Omit the pictures, please, and give each record below again exactly.
-*-*-
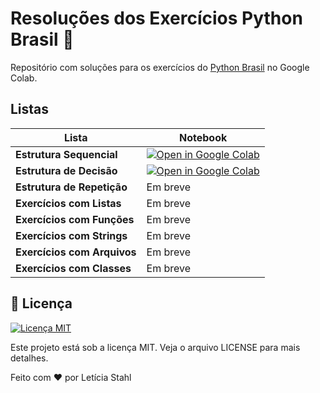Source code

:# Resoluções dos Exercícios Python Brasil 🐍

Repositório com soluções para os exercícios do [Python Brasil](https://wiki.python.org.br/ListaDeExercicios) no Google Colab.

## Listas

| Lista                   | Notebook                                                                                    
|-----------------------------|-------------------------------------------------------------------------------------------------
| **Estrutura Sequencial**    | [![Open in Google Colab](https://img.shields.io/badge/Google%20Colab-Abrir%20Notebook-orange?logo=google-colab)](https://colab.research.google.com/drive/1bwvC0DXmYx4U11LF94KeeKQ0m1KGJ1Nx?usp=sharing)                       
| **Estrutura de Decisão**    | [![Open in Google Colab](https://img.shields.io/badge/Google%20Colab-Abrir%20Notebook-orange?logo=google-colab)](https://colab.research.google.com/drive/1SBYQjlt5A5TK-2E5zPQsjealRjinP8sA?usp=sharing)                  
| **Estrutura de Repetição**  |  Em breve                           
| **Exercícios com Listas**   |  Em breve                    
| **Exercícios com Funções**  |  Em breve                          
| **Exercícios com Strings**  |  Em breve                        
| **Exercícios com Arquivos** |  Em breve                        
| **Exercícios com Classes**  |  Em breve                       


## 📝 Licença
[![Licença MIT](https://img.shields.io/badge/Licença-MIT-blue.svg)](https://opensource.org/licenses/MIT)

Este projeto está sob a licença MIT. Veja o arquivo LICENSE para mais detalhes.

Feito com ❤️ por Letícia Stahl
-*-*-
### RESPONSE TO THIS EXERCISE
Source code

:# Resoluções dos Exercícios Python Brasil 🐍

Repositório com soluções para os exercícios do [Python Brasil](https://wiki.python.org.br/ListaDeExercicios) no Google Colab.

## Listas

| Lista                   | Notebook                                                                                    
|-----------------------------|-------------------------------------------------------------------------------------------------
| **Estrutura Sequencial**    | [![Open in Google Colab](https://img.shields.io/badge/Google%20Colab-Abrir%20Notebook-orange?logo=google-colab)](https://colab.research.google.com/drive/1bwvC0DXmYx4U11LF94KeeKQ0m1KGJ1Nx?usp=sharing)                       
| **Estrutura de Decisão**    | [![Open in Google Colab](https://img.shields.io/badge/Google%20Colab-Abrir%20Notebook-orange?logo=google-colab)](https://colab.research.google.com/drive/1SBYQjlt5A5TK-2E5zPQsjealRjinP8sA?usp=sharing)                  
| **Estrutura de Repetição**  |  Em breve                           
| **Exercícios com Listas**   |  Em breve                    
| **Exercícios com Funções**  |  Em breve                          
| **Exercícios com Strings**  |  Em breve                        
| **Exercícios com Arquivos** |  Em breve                        
| **Exercícios com Classes**  |  Em breve                       


## 📝 Licença
[![Licença MIT](https://img.shields.io/badge/Licença-MIT-blue.svg)](https://opensource.org/licenses/MIT)

Este projeto está sob a licença MIT. Veja o arquivo LICENSE para mais detalhes.

Feito com ❤️ por Letícia Stahl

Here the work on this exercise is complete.